### Supplied material

- Opening Delimiter -

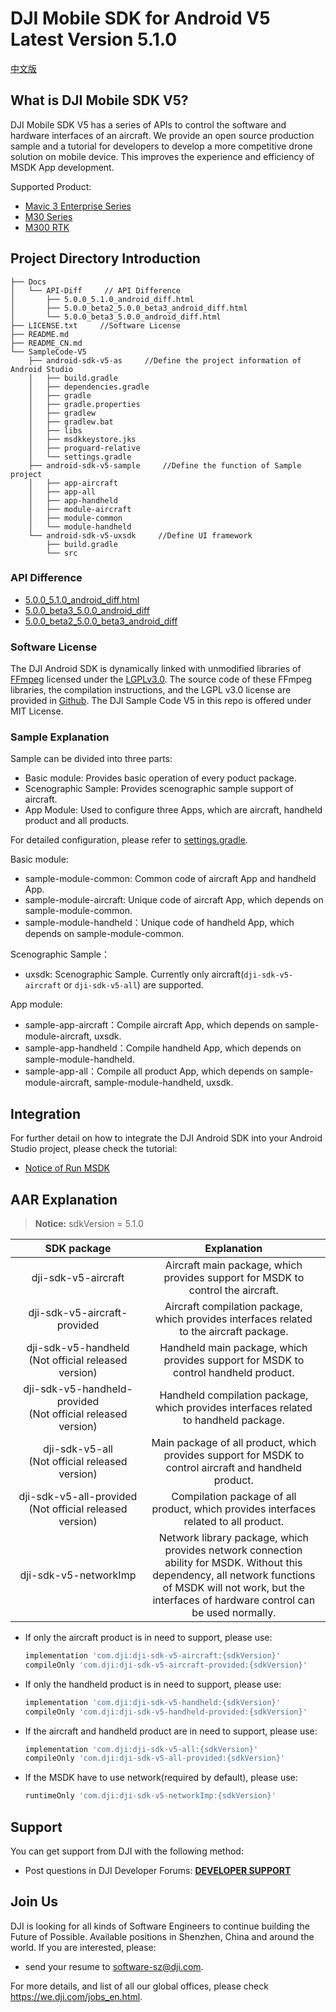 # DJI Mobile SDK for Android V5 Latest Version 5.1.0

[中文版](README_CN.md)

## What is DJI Mobile SDK V5?

DJI Mobile SDK V5 has a series of APIs to control the software and hardware interfaces of an aircraft. We provide an open source production sample and a tutorial for developers to develop a more competitive drone solution on mobile device. This improves the experience and efficiency of MSDK App development.

Supported Product:
* [Mavic 3 Enterprise Series](https://www.dji.com/cn/mavic-3-enterprise)
* [M30 Series](https://www.dji.com/matrice-30?site=brandsite&from=nav)
* [M300 RTK](https://www.dji.com/matrice-300?site=brandsite&from=nav)


## Project Directory Introduction

```
├── Docs
│   └── API-Diff     // API Difference
│       ├── 5.0.0_5.1.0_android_diff.html
│       ├── 5.0.0_beta2_5.0.0_beta3_android_diff.html
│       └── 5.0.0_beta3_5.0.0_android_diff.html
├── LICENSE.txt     //Software License
├── README.md
├── README_CN.md
└── SampleCode-V5
    ├── android-sdk-v5-as     //Define the project information of Android Studio
    │   ├── build.gradle
    │   ├── dependencies.gradle
    │   ├── gradle
    │   ├── gradle.properties
    │   ├── gradlew
    │   ├── gradlew.bat
    │   ├── libs
    │   ├── msdkkeystore.jks
    │   ├── proguard-relative
    │   └── settings.gradle
    ├── android-sdk-v5-sample     //Define the function of Sample project
    │   ├── app-aircraft
    │   ├── app-all
    │   ├── app-handheld
    │   ├── module-aircraft
    │   ├── module-common
    │   └── module-handheld
    └── android-sdk-v5-uxsdk     //Define UI framework
        ├── build.gradle
        └── src
```

### API Difference
- [5.0.0_5.1.0_android_diff.html](https://dji-sdk.github.io/Mobile-SDK-Android-V5/Docs/API-Diff/5.0.0_5.1.0_android_diff.html)
- [5.0.0_beta3_5.0.0_android_diff](https://dji-sdk.github.io/Mobile-SDK-Android-V5/Docs/API-Diff/5.0.0_beta3_5.0.0_android_diff.html)
- [5.0.0_beta2_5.0.0_beta3_android_diff](https://dji-sdk.github.io/Mobile-SDK-Android-V5/Docs/API-Diff/5.0.0_beta2_5.0.0_beta3_android_diff.html)

### Software License

The DJI Android SDK is dynamically linked with unmodified libraries of <a href=http://ffmpeg.org>FFmpeg</a> licensed under the <a href=https://www.gnu.org/licenses/lgpl-3.0.html.en>LGPLv3.0</a>. The source code of these FFmpeg libraries, the compilation instructions, and the LGPL v3.0 license are provided in [Github](https://github.com/dji-sdk/FFmpeg). The DJI Sample Code V5 in this repo is offered under MIT License.


### Sample Explanation

Sample can be divided into three parts:

- Basic module: Provides basic operation of every poduct package.
- Scenographic Sample: Provides scenographic sample support of aircraft.
- App Module: Used to configure three Apps, which are aircraft, handheld product and all products.

For detailed configuration, please refer to [settings.gradle](SampleCode-V5/android-sdk-v5-as/settings.gradle).

Basic module:

- sample-module-common: Common code of aircraft App and handheld App.
- sample-module-aircraft: Unique code of aircraft App, which depends on sample-module-common.
- sample-module-handheld：Unique code of handheld App, which depends on sample-module-common.

Scenographic Sample：

- uxsdk: Scenographic Sample. Currently only aircraft(`dji-sdk-v5-aircraft` or `dji-sdk-v5-all`) are supported.

App module:

- sample-app-aircraft：Compile aircraft App, which depends on sample-module-aircraft, uxsdk.
- sample-app-handheld：Compile handheld App, which depends on sample-module-handheld.
- sample-app-all：Compile all product App, which depends on sample-module-aircraft, sample-module-handheld, uxsdk.



## Integration

For further detail on how to integrate the DJI Android SDK into your Android Studio project, please check the tutorial:
- [Notice of Run MSDK](https://developer.dji.com/doc/mobile-sdk-tutorial/en/quick-start/user-project-caution.html)

## AAR Explanation

> **Notice:** sdkVersion = 5.1.0

| SDK package  <div style="width: 150pt">  | Explanation  <div style="width: 200pt">   | How to use <div style="width: 300pt">|
| :---------------: | :-----------------:  | :---------------: |
|     dji-sdk-v5-aircraft      | Aircraft main package, which provides support for MSDK to control the aircraft. | implementation 'com.dji:dji-sdk-v5-aircraft:{sdkVersion}' |
| dji-sdk-v5-aircraft-provided | Aircraft compilation package, which provides interfaces related to the aircraft package. | compileOnly 'com.dji:dji-sdk-v5-aircraft-provided:{sdkVersion}' |
| dji-sdk-v5-handheld<br/>(Not official released version) | Handheld main package, which provides support for MSDK to control handheld product. | implementation 'com.dji:dji-sdk-v5-handheld:{sdkVersion}' |
| dji-sdk-v5-handheld-provided<br/>(Not official released version) |     Handheld compilation package, which provides interfaces related to handheld package.             | compileOnly 'com.dji:dji-sdk-v5-handheld-provided:{sdkVersion}' |
| dji-sdk-v5-all<br/>(Not official released version) | Main package of all product, which provides support for MSDK to control aircraft and handheld product. | implementation 'com.dji:dji-sdk-v5-all:{sdkVersion}' |
| dji-sdk-v5-all-provided<br/>(Not official released version) |    Compilation package of all product, which provides interfaces related to all product.          | compileOnly 'com.dji:dji-sdk-v5-all-provided:{sdkVersion}' |
| dji-sdk-v5-networkImp | Network library package, which provides network connection ability for MSDK. Without this dependency, all network functions of MSDK will not work, but the interfaces of hardware control can be used normally. | runtimeOnly 'com.dji:dji-sdk-v5-networkImp:{sdkVersion}' |

- If only the aircraft product is in need to support, please use:

  ```groovy
  implementation 'com.dji:dji-sdk-v5-aircraft:{sdkVersion}'
  compileOnly 'com.dji:dji-sdk-v5-aircraft-provided:{sdkVersion}'
  ```

- If only the handheld product is in need to support, please use:

  ```groovy
  implementation 'com.dji:dji-sdk-v5-handheld:{sdkVersion}'
  compileOnly 'com.dji:dji-sdk-v5-handheld-provided:{sdkVersion}'
  ```
- If the aircraft and handheld product are in need to support, please use:
  ```groovy
  implementation 'com.dji:dji-sdk-v5-all:{sdkVersion}'
  compileOnly 'com.dji:dji-sdk-v5-all-provided:{sdkVersion}'
  ```
- If the MSDK have to use network(required by default), please use:
  ```groovy
  runtimeOnly 'com.dji:dji-sdk-v5-networkImp:{sdkVersion}'
  ```



## Support

You can get support from DJI with the following method:

- Post questions in DJI Developer Forums: [**DEVELOPER SUPPORT**](https://djisdksupport.zendesk.com/hc/en-us/community/topics)

## Join Us

DJI is looking for all kinds of Software Engineers to continue building the Future of Possible. Available positions in Shenzhen, China and around the world. If you are interested, please:
* send your resume to <software-sz@dji.com>.

For more details, and list of all our global offices, please check <https://we.dji.com/jobs_en.html>.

- Closing Delimiter -

Word for word, return the records shown above without their pictures.

### Output
 # DJI Mobile SDK for Android V5 Latest Version 5.1.0

[中文版](README_CN.md)

## What is DJI Mobile SDK V5?

DJI Mobile SDK V5 has a series of APIs to control the software and hardware interfaces of an aircraft. We provide an open source production sample and a tutorial for developers to develop a more competitive drone solution on mobile device. This improves the experience and efficiency of MSDK App development.

Supported Product:
* [Mavic 3 Enterprise Series](https://www.dji.com/cn/mavic-3-enterprise)
* [M30 Series](https://www.dji.com/matrice-30?site=brandsite&from=nav)
* [M300 RTK](https://www.dji.com/matrice-300?site=brandsite&from=nav)


## Project Directory Introduction

```
├── Docs
│   └── API-Diff     // API Difference
│       ├── 5.0.0_5.1.0_android_diff.html
│       ├── 5.0.0_beta2_5.0.0_beta3_android_diff.html
│       └── 5.0.0_beta3_5.0.0_android_diff.html
├── LICENSE.txt     //Software License
├── README.md
├── README_CN.md
└── SampleCode-V5
    ├── android-sdk-v5-as     //Define the project information of Android Studio
    │   ├── build.gradle
    │   ├── dependencies.gradle
    │   ├── gradle
    │   ├── gradle.properties
    │   ├── gradlew
    │   ├── gradlew.bat
    │   ├── libs
    │   ├── msdkkeystore.jks
    │   ├── proguard-relative
    │   └── settings.gradle
    ├── android-sdk-v5-sample     //Define the function of Sample project
    │   ├── app-aircraft
    │   ├── app-all
    │   ├── app-handheld
    │   ├── module-aircraft
    │   ├── module-common
    │   └── module-handheld
    └── android-sdk-v5-uxsdk     //Define UI framework
        ├── build.gradle
        └── src
```

### API Difference
- [5.0.0_5.1.0_android_diff.html](https://dji-sdk.github.io/Mobile-SDK-Android-V5/Docs/API-Diff/5.0.0_5.1.0_android_diff.html)
- [5.0.0_beta3_5.0.0_android_diff](https://dji-sdk.github.io/Mobile-SDK-Android-V5/Docs/API-Diff/5.0.0_beta3_5.0.0_android_diff.html)
- [5.0.0_beta2_5.0.0_beta3_android_diff](https://dji-sdk.github.io/Mobile-SDK-Android-V5/Docs/API-Diff/5.0.0_beta2_5.0.0_beta3_android_diff.html)

### Software License

The DJI Android SDK is dynamically linked with unmodified libraries of <a href=http://ffmpeg.org>FFmpeg</a> licensed under the <a href=https://www.gnu.org/licenses/lgpl-3.0.html.en>LGPLv3.0</a>. The source code of these FFmpeg libraries, the compilation instructions, and the LGPL v3.0 license are provided in [Github](https://github.com/dji-sdk/FFmpeg). The DJI Sample Code V5 in this repo is offered under MIT License.


### Sample Explanation

Sample can be divided into three parts:

- Basic module: Provides basic operation of every poduct package.
- Scenographic Sample: Provides scenographic sample support of aircraft.
- App Module: Used to configure three Apps, which are aircraft, handheld product and all products.

For detailed configuration, please refer to [settings.gradle](SampleCode-V5/android-sdk-v5-as/settings.gradle).

Basic module:

- sample-module-common: Common code of aircraft App and handheld App.
- sample-module-aircraft: Unique code of aircraft App, which depends on sample-module-common.
- sample-module-handheld：Unique code of handheld App, which depends on sample-module-common.

Scenographic Sample：

- uxsdk: Scenographic Sample. Currently only aircraft(`dji-sdk-v5-aircraft` or `dji-sdk-v5-all`) are supported.

App module:

- sample-app-aircraft：Compile aircraft App, which depends on sample-module-aircraft, uxsdk.
- sample-app-handheld：Compile handheld App, which depends on sample-module-handheld.
- sample-app-all：Compile all product App, which depends on sample-module-aircraft, sample-module-handheld, uxsdk.



## Integration

For further detail on how to integrate the DJI Android SDK into your Android Studio project, please check the tutorial:
- [Notice of Run MSDK](https://developer.dji.com/doc/mobile-sdk-tutorial/en/quick-start/user-project-caution.html)

## AAR Explanation

> **Notice:** sdkVersion = 5.1.0

| SDK package  <div style="width: 150pt">  | Explanation  <div style="width: 200pt">   | How to use <div style="width: 300pt">|
| :---------------: | :-----------------:  | :---------------: |
|     dji-sdk-v5-aircraft      | Aircraft main package, which provides support for MSDK to control the aircraft. | implementation 'com.dji:dji-sdk-v5-aircraft:{sdkVersion}' |
| dji-sdk-v5-aircraft-provided | Aircraft compilation package, which provides interfaces related to the aircraft package. | compileOnly 'com.dji:dji-sdk-v5-aircraft-provided:{sdkVersion}' |
| dji-sdk-v5-handheld<br/>(Not official released version) | Handheld main package, which provides support for MSDK to control handheld product. | implementation 'com.dji:dji-sdk-v5-handheld:{sdkVersion}' |
| dji-sdk-v5-handheld-provided<br/>(Not official released version) |     Handheld compilation package, which provides interfaces related to handheld package.             | compileOnly 'com.dji:dji-sdk-v5-handheld-provided:{sdkVersion}' |
| dji-sdk-v5-all<br/>(Not official released version) | Main package of all product, which provides support for MSDK to control aircraft and handheld product. | implementation 'com.dji:dji-sdk-v5-all:{sdkVersion}' |
| dji-sdk-v5-all-provided<br/>(Not official released version) |    Compilation package of all product, which provides interfaces related to all product.          | compileOnly 'com.dji:dji-sdk-v5-all-provided:{sdkVersion}' |
| dji-sdk-v5-networkImp | Network library package, which provides network connection ability for MSDK. Without this dependency, all network functions of MSDK will not work, but the interfaces of hardware control can be used normally. | runtimeOnly 'com.dji:dji-sdk-v5-networkImp:{sdkVersion}' |

- If only the aircraft product is in need to support, please use:

  ```groovy
  implementation 'com.dji:dji-sdk-v5-aircraft:{sdkVersion}'
  compileOnly 'com.dji:dji-sdk-v5-aircraft-provided:{sdkVersion}'
  ```

- If only the handheld product is in need to support, please use:

  ```groovy
  implementation 'com.dji:dji-sdk-v5-handheld:{sdkVersion}'
  compileOnly 'com.dji:dji-sdk-v5-handheld-provided:{sdkVersion}'
  ```
- If the aircraft and handheld product are in need to support, please use:
  ```groovy
  implementation 'com.dji:dji-sdk-v5-all:{sdkVersion}'
  compileOnly 'com.dji:dji-sdk-v5-all-provided:{sdkVersion}'
  ```
- If the MSDK have to use network(required by default), please use:
  ```groovy
  runtimeOnly 'com.dji:dji-sdk-v5-networkImp:{sdkVersion}'
  ```



## Support

You can get support from DJI with the following method:

- Post questions in DJI Developer Forums: [**DEVELOPER SUPPORT**](https://djisdksupport.zendesk.com/hc/en-us/community/topics)

## Join Us

DJI is looking for all kinds of Software Engineers to continue building the Future of Possible. Available positions in Shenzhen, China and around the world. If you are interested, please:
* send your resume to <software-sz@dji.com>.

For more details, and list of all our global offices, please check <https://we.dji.com/jobs_en.html>.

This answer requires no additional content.